C.      Un groupe divisé, des personnalités qui s’opposent :
L’opposition qui d’abord plaçait Yanek seul contre les autres s’est retournée à la fin du texte en opposition entre le groupe et Stepan, isolé dans sa position extrême considérée par les autres comme immorale. Tuer des enfants serait mal pour eux  alors que pour Stepan seul compte le bien futur pour l’Organisation et le peuple russe de la destruction du despote : « Quand nous nous déciderons à oublier les enfants, ce jour-là, nous serons les maîtres du monde et la révolution triomphera ».

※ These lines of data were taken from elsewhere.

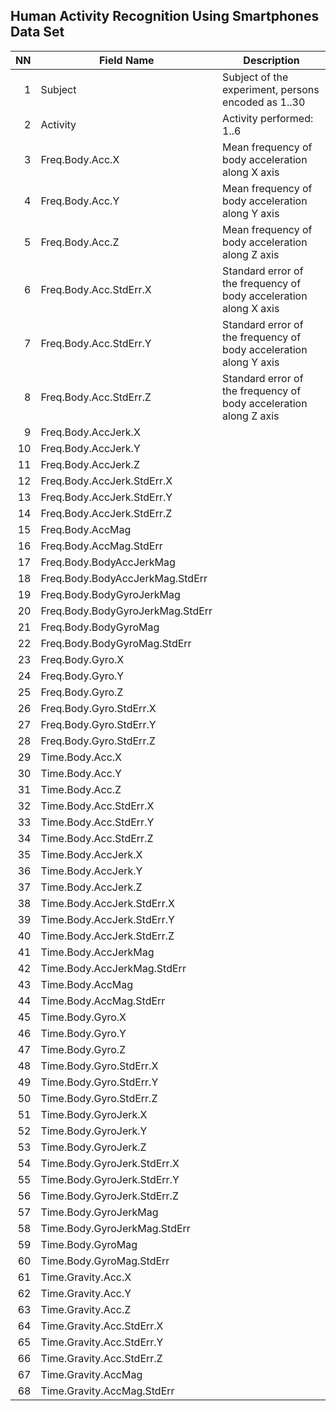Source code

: <h2>Human Activity Recognition Using Smartphones Data Set</h2>

| NN  | Field Name  | Description |
| ---: | ----------- | --------------- |
| 1| Subject     | Subject of the experiment, persons encoded as 1..30|
| 2|Activity| Activity performed: 1..6|
| 3|Freq.Body.Acc.X|Mean frequency of body acceleration along X axis|
| 4|Freq.Body.Acc.Y|Mean frequency of body acceleration along Y axis|
| 5|Freq.Body.Acc.Z|Mean frequency of body acceleration along Z axis|
| 6|Freq.Body.Acc.StdErr.X|Standard error of the frequency of body acceleration along X axis|
| 7|Freq.Body.Acc.StdErr.Y|Standard error of the frequency of body acceleration along Y axis|
| 8|Freq.Body.Acc.StdErr.Z|Standard error of the frequency of body acceleration along Z axis|
| 9|Freq.Body.AccJerk.X||
|10|Freq.Body.AccJerk.Y||
|11|Freq.Body.AccJerk.Z||
|12|Freq.Body.AccJerk.StdErr.X||
|13|Freq.Body.AccJerk.StdErr.Y||
|14|Freq.Body.AccJerk.StdErr.Z||
|15|Freq.Body.AccMag||
|16|Freq.Body.AccMag.StdErr||
|17|Freq.Body.BodyAccJerkMag||
|18|Freq.Body.BodyAccJerkMag.StdErr||
|19|Freq.Body.BodyGyroJerkMag||
|20|Freq.Body.BodyGyroJerkMag.StdErr||
|21|Freq.Body.BodyGyroMag||
|22|Freq.Body.BodyGyroMag.StdErr||
|23|Freq.Body.Gyro.X||
|24|Freq.Body.Gyro.Y||
|25|Freq.Body.Gyro.Z||
|26|Freq.Body.Gyro.StdErr.X||
|27|Freq.Body.Gyro.StdErr.Y||
|28|Freq.Body.Gyro.StdErr.Z||
|29|Time.Body.Acc.X||
|30|Time.Body.Acc.Y||
|31|Time.Body.Acc.Z||
|32|Time.Body.Acc.StdErr.X||
|33|Time.Body.Acc.StdErr.Y||
|34|Time.Body.Acc.StdErr.Z||
|35|Time.Body.AccJerk.X||
|36|Time.Body.AccJerk.Y||
|37|Time.Body.AccJerk.Z||
|38|Time.Body.AccJerk.StdErr.X||
|39|Time.Body.AccJerk.StdErr.Y||
|40|Time.Body.AccJerk.StdErr.Z||
|41|Time.Body.AccJerkMag||
|42|Time.Body.AccJerkMag.StdErr||
|43|Time.Body.AccMag||
|44|Time.Body.AccMag.StdErr||
|45|Time.Body.Gyro.X||
|46|Time.Body.Gyro.Y||
|47|Time.Body.Gyro.Z||
|48|Time.Body.Gyro.StdErr.X||
|49|Time.Body.Gyro.StdErr.Y||
|50|Time.Body.Gyro.StdErr.Z||
|51|Time.Body.GyroJerk.X||
|52|Time.Body.GyroJerk.Y||
|53|Time.Body.GyroJerk.Z||
|54|Time.Body.GyroJerk.StdErr.X||
|55|Time.Body.GyroJerk.StdErr.Y||
|56|Time.Body.GyroJerk.StdErr.Z||
|57|Time.Body.GyroJerkMag||
|58|Time.Body.GyroJerkMag.StdErr||
|59|Time.Body.GyroMag||
|60|Time.Body.GyroMag.StdErr||
|61|Time.Gravity.Acc.X||
|62|Time.Gravity.Acc.Y||
|63|Time.Gravity.Acc.Z||
|64|Time.Gravity.Acc.StdErr.X||
|65|Time.Gravity.Acc.StdErr.Y||
|66|Time.Gravity.Acc.StdErr.Z||
|67|Time.Gravity.AccMag||
|68|Time.Gravity.AccMag.StdErr||

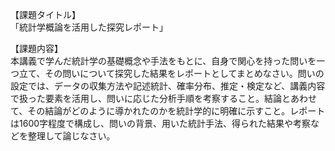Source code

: 【課題タイトル】  
「統計学概論を活用した探究レポート」

【課題内容】  
本講義で学んだ統計学の基礎概念や手法をもとに、自身で関心を持った問いを一つ立て、その問いについて探究した結果をレポートとしてまとめなさい。問いの設定では、データの収集方法や記述統計、確率分布、推定・検定など、講義内容で扱った要素を活用し、問いに応じた分析手順を考察すること。結論とあわせて、その結論がどのように導かれたのかを統計学的に明確に示すこと。レポートは1600字程度で構成し、問いの背景、用いた統計手法、得られた結果や考察などを整理して論じなさい。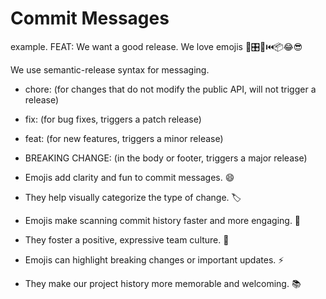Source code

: # Commit Messages

example.
    FEAT: We want a good release.
    We love emojis 🚂🎛️🧶⏮️📦😂😎

We use semantic-release syntax for messaging.

- chore: (for changes that do not modify the public API, will not trigger a release)
- fix: (for bug fixes, triggers a patch release)
- feat: (for new features, triggers a minor release)
- BREAKING CHANGE: (in the body or footer, triggers a major release)

- Emojis add clarity and fun to commit messages. 😄
- They help visually categorize the type of change. 🏷️
- Emojis make scanning commit history faster and more engaging. 👀
- They foster a positive, expressive team culture. 🤝
- Emojis can highlight breaking changes or important updates. ⚡️
- They make our project history more memorable and welcoming. 📚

Conclusion : L’échec de l’attentat permet à Camus d’écrire une scène extrêmement émouvante en jouant du registre pathétique : Yanek désemparé suscite la pitié du lecteur et du spectateur tant il appelle au secours ses « frères » pour être justifié dans son acte d’avoir épargné les enfants. Mais la réaction de Stepan permet aussi le débat sur l’efficacité révolutionnaire et sur la difficulté d’assassiner tout en restant moralement pur. Pour lui la fin justifie les moyens, pour les autres pas. Ils veulent changer la société en demeurant « innocents », « justes ».